§ Problem to work on
Please read the records below and return each line holding the string "können".

■ ■ ■

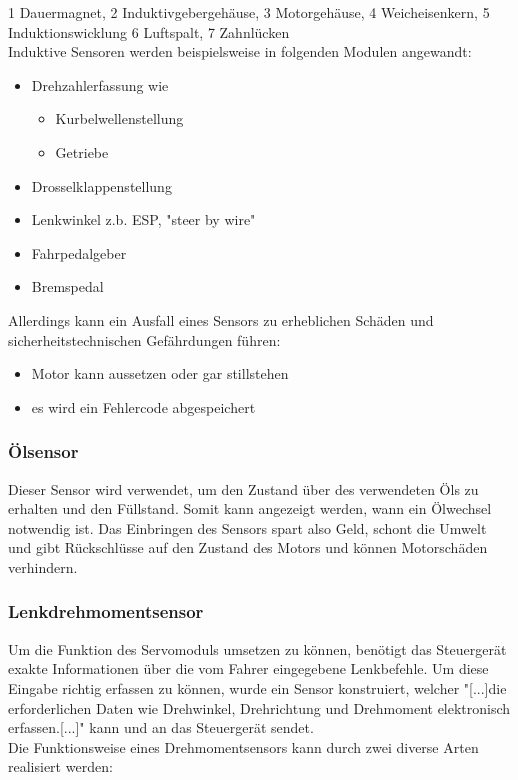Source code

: 				\begin{flushleft}
					1 Dauermagnet, 2 Induktivgebergehäuse, 3 Motorgehäuse, 4 Weicheisenkern, 5 Induktionswicklung 6 Luftspalt, 7 Zahnlücken\\
					Induktive Sensoren werden beispielsweise in folgenden Modulen angewandt:
					
					\begin{itemize}
						\item Drehzahlerfassung wie
							\begin{itemize}
								\item Kurbelwellenstellung
								\item Getriebe
							\end{itemize}	
						\item Drosselklappenstellung
						\item Lenkwinkel z.b. ESP, "steer by wire"
						\item Fahrpedalgeber
						\item Bremspedal
					\end{itemize}
				
					Allerdings kann ein Ausfall eines Sensors zu erheblichen Schäden und sicherheitstechnischen Gefährdungen führen:
					\begin{itemize}
						\item Motor kann aussetzen oder gar stillstehen
						\item es wird ein Fehlercode abgespeichert
					\end{itemize}	
				\end{flushleft}				
		
			\subsubsection{Ölsensor}
				\begin{flushleft}
					
					Dieser Sensor wird verwendet, um den Zustand über des verwendeten Öls zu erhalten und den Füllstand. Somit kann angezeigt werden, wann ein Ölwechsel notwendig ist. Das Einbringen des Sensors spart also Geld, schont die Umwelt und gibt Rückschlüsse auf den Zustand des Motors und können Motorschäden verhindern.\cite{TS10}

				\end{flushleft}		
		
			\subsubsection{Lenkdrehmomentsensor}
				Um die Funktion des Servomoduls umsetzen zu können, benötigt das Steuergerät exakte Informationen über die vom Fahrer eingegebene Lenkbefehle. Um diese Eingabe richtig erfassen zu können, wurde ein Sensor konstruiert, welcher "[...]die erforderlichen Daten wie Drehwinkel, Drehrichtung und Drehmoment elektronisch erfassen.[...]"\cite{TS11} kann und an das Steuergerät sendet.\\
				Die Funktionsweise eines Drehmomentsensors kann durch zwei diverse Arten realisiert werden:\\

■ ■ ■

§ Solution
					Dieser Sensor wird verwendet, um den Zustand über des verwendeten Öls zu erhalten und den Füllstand. Somit kann angezeigt werden, wann ein Ölwechsel notwendig ist. Das Einbringen des Sensors spart also Geld, schont die Umwelt und gibt Rückschlüsse auf den Zustand des Motors und können Motorschäden verhindern.\cite{TS10}
				Um die Funktion des Servomoduls umsetzen zu können, benötigt das Steuergerät exakte Informationen über die vom Fahrer eingegebene Lenkbefehle. Um diese Eingabe richtig erfassen zu können, wurde ein Sensor konstruiert, welcher "[...]die erforderlichen Daten wie Drehwinkel, Drehrichtung und Drehmoment elektronisch erfassen.[...]"\cite{TS11} kann und an das Steuergerät sendet.\\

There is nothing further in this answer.